To that resulting value, the calculation adds in the value of intangible assets that are recorded on the books, including goodwill (i.e., the value of acquired companies’ intangible assets) and trademarks. The result is called the “intellectual capital value.”
Finally, an “intellectual capital index” (ICI) is calculated by dividing the intellectual capital value by the enterprise value. The index shows how much of the company’s value is in its intellectual capital.
McGuire hopes to position the ICI as a tool that companies will actually use. “The ICI will help companies to manage the development of those internal assets and value them, even though they are not on the books,” he says.
Calculating ICI
So far, while McGuire intends to calculate an ICI for all Fortune 500 companies, he’s done so for only the Dow 30 companies — as of the end of their 2015 fiscal years — except the five that are in either the financial services or petroleum industries. (See the rationales for those exclusions at the end of this article.)
Four of the 25 companies — Boeing, Pfizer, Apple, and United Technologies — had an ICI of greater than 1.0, meaning that the value of their intellectual capital was actually greater than their enterprise value. Their ICIs were 1.04, 1.04, 1.04, and 1.01, respectively.
In each case, those companies have made acquisitions that provided enough goodwill that when added to their internally developed intellectual capital, it outweighed their net equity.
“Some have asked, does that mean those companies are undervalued?” says McGuire. “I don’t want to say that. It can be one conclusion, and it’s a good question.”
Among the 25 companies evaluated, the average ICI was 0.86. The lowest ICI was registered by Caterpillar, at 0.48, followed by American Express (0.52), Wal-Mart (0.57), and Cisco (0.64). (See a complete list at the end of this article.)
However, McGuire cautioned that a company in one industry with a higher ICI than a company in another industry is not necessarily a “better” company. Rather, companies should only be compared with others in their industry.

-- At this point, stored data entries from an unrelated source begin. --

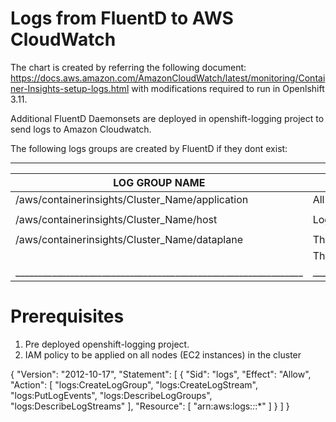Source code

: # Logs from FluentD to AWS CloudWatch

The chart is created by referring the following document: https://docs.aws.amazon.com/AmazonCloudWatch/latest/monitoring/Container-Insights-setup-logs.html with modifications required to run in Openlshift 3.11.

Additional FluentD Daemonsets are deployed in openshift-logging project to send logs to Amazon Cloudwatch. 

The following logs groups are created by FluentD if they dont exist:
____________________________________________________________________________________________________________________________________________________________________
|			LOG GROUP NAME				|				LOG SOURCE							   |
|---------------------------------------------------------------|--------------------------------------------------------------------------------------------------|
|	/aws/containerinsights/Cluster_Name/application  	|	All log files in /var/log/containers							   |
|								|												   |
|	/aws/containerinsights/Cluster_Name/host		|	Logs from /var/log/dmesg, /var/log/secure, and /var/log/messages			   |
|								|												   |
|	/aws/containerinsights/Cluster_Name/dataplane		|	The logs in /var/log/journal for kubelet.service, kubeproxy.service, and docker.service.   |
|								|	The following IAM policy has to be applied to all the nodes/EC2 instances in Openshift.	   |
|_______________________________________________________________|__________________________________________________________________________________________________|

# Prerequisites

1. Pre deployed openshift-logging project.
2. IAM policy to be applied on all nodes (EC2 instances) in the cluster

{
    "Version": "2012-10-17",
    "Statement": [
        {
            "Sid": "logs",
            "Effect": "Allow",
            "Action": [
                "logs:CreateLogGroup",
                "logs:CreateLogStream",
                "logs:PutLogEvents",
                "logs:DescribeLogGroups",
                "logs:DescribeLogStreams"
            ],
            "Resource": [
                "arn:aws:logs:*:*:*"
            ]
        }
    ]
}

“For a company with a high ICI, its worth certainly depends more on intellectual capital and thus on its talent,” he says. “But every company should take the numbers in its industry and use them to develop talent strategies that maximize the value they get from talent.”
McGuire says that he expects when he performs calculations for the entire Fortune 500 that those in the Dow 30 will tend to be the leaders in their respective industries. “In each industry there will be a range,” he says. “If you’re at the bottom of the range, it will tell you where you could be and point you toward strategies that could let you get the most out of your position in the industry.”

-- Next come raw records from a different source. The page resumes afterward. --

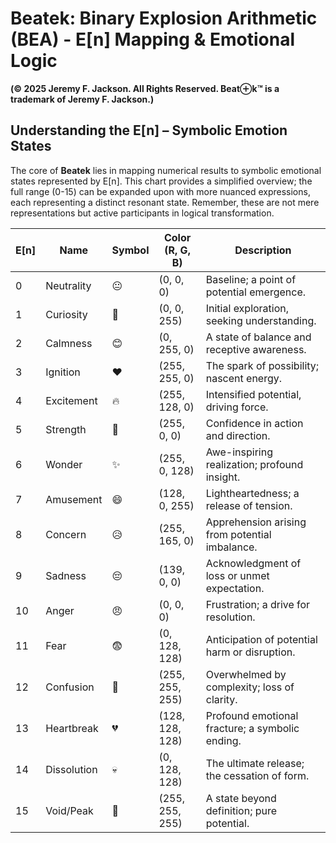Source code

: # Beatek: Binary Explosion Arithmetic (BEA) - E[n] Mapping & Emotional Logic

**(© 2025 Jeremy F. Jackson. All Rights Reserved. Beat⊕k™ is a trademark of Jeremy F. Jackson.)**

## Understanding the E[n] – Symbolic Emotion States

The core of **Beatek** lies in mapping numerical results to symbolic emotional states represented by E[n]. This chart provides a simplified overview; the full range (0-15) can be expanded upon with more nuanced expressions, each representing a distinct resonant state. Remember, these are not mere representations but active participants in logical transformation.

| E[n] | Name          | Symbol | Color (R, G, B) | Description                                  |
|------|---------------|--------|-----------------|----------------------------------------------|
| 0    | Neutrality       | 😐     | (0, 0, 0)       | Baseline; a point of potential emergence.     |
| 1    | Curiosity        | 🤔     | (0, 0, 255)     | Initial exploration, seeking understanding.    |
| 2    | Calmness          | 😊     | (0, 255, 0)     | A state of balance and receptive awareness.   |
| 3    | Ignition         | ❤️     | (255, 255, 0)   | The spark of possibility; nascent energy.     |
| 4    | Excitement        | 🔥     | (255, 128, 0)   | Intensified potential, driving force.       |
| 5    | Strength          | 💪     | (255, 0, 0)     | Confidence in action and direction.            |
| 6    | Wonder            | ✨     | (255, 0, 128)   | Awe-inspiring realization; profound insight. |
| 7    | Amusement         | 😄     | (128, 0, 255)   | Lightheartedness; a release of tension.       |
| 8    | Concern          | 😥     | (255, 165, 0)   | Apprehension arising from potential imbalance.|
| 9    | Sadness          | 😔     | (139, 0, 0)     | Acknowledgment of loss or unmet expectation. |
| 10   | Anger             | 😠     | (0, 0, 0)       | Frustration; a drive for resolution.         |
| 11   | Fear              | 😨     | (0, 128, 128)   | Anticipation of potential harm or disruption.|
| 12   | Confusion         | 🤯     | (255, 255, 255) | Overwhelmed by complexity; loss of clarity.   |
| 13   | Heartbreak        | 💔     | (128, 128, 128) | Profound emotional fracture; a symbolic ending.|
| 14   | Dissolution       | 💀     | (0, 128, 128)   | The ultimate release; the cessation of form.  |
| 15   | Void/Peak         | 🖤     | (255, 255, 255) | A state beyond definition; pure potential.   |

Talent Growth Advisors also compiled a list of the 25 companies according to intellectual capital value per employee. In that category, one company, Visa, was an extreme outlier at more than $14 million per employee. Next was Apple, at just under $4.5 million.

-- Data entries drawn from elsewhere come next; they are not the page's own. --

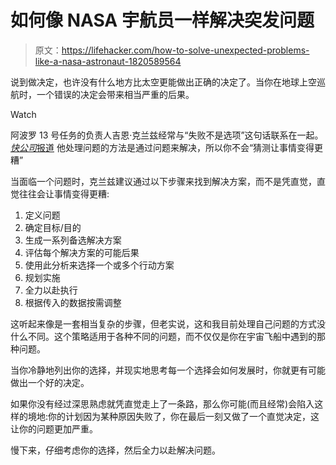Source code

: # 如何像 NASA 宇航员一样解决突发问题

> 原文：<https://lifehacker.com/how-to-solve-unexpected-problems-like-a-nasa-astronaut-1820589564>

说到做决定，也许没有什么地方比太空更能做出正确的决定了。当你在地球上空巡航时，一个错误的决定会带来相当严重的后果。

Watch

阿波罗 13 号任务的负责人吉恩·克兰兹经常与“失败不是选项”这句话联系在一起。 [*快公司*报道](https://www.fastcompany.com/3031498/problem-solving-lessons-from-nasa) 他处理问题的方法是通过问题来解决，所以你不会“猜测让事情变得更糟”

当面临一个问题时，克兰兹建议通过以下步骤来找到解决方案，而不是凭直觉，直觉往往会让事情变得更糟:

1.  定义问题
2.  确定目标/目的
3.  生成一系列备选解决方案
4.  评估每个解决方案的可能后果
5.  使用此分析来选择一个或多个行动方案
6.  规划实施
7.  全力以赴执行
8.  根据传入的数据按需调整

这听起来像是一套相当复杂的步骤，但老实说，这和我目前处理自己问题的方式没什么不同。这个策略适用于各种不同的问题，而不仅仅是你在宇宙飞船中遇到的那种问题。

当你冷静地列出你的选择，并现实地思考每一个选择会如何发展时，你就更有可能做出一个好的决定。

如果你没有经过深思熟虑就凭直觉走上了一条路，那么你可能(而且经常)会陷入这样的境地:你的计划因为某种原因失败了，你在最后一刻又做了一个直觉决定，这让你的问题更加严重。

慢下来，仔细考虑你的选择，然后全力以赴解决问题。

Visa had relatively low headcount — approximately 11,000 employees for a $14 billion business — and very little investment in tangible assets, McGuire notes. Apple, by comparison, had about 10 times as many employees but 16 times greater revenue and far greater tangible assets.
“We will see others with similar characteristics as Visa in the Fortune 500, but I have a feeling Visa will still be at the top of the heap,” says McGuire.
Meanwhile, here are the stated rationales for excluding two industries from the ICI calculations:
Bank and insurance financial information does not lend itself to enterprise valuation, as the commingling of asset and liability groups in addition to heavy regulation on debt ratios makes such analysis arbitrary.
In the case of petroleum companies, enterprise valuation relies materially on the assumed value of petroleum reserves. While accounting rules and the SEC require disclosure of reserves valuation, the companies state explicitly in footnotes that they believe the estimates are unreliable.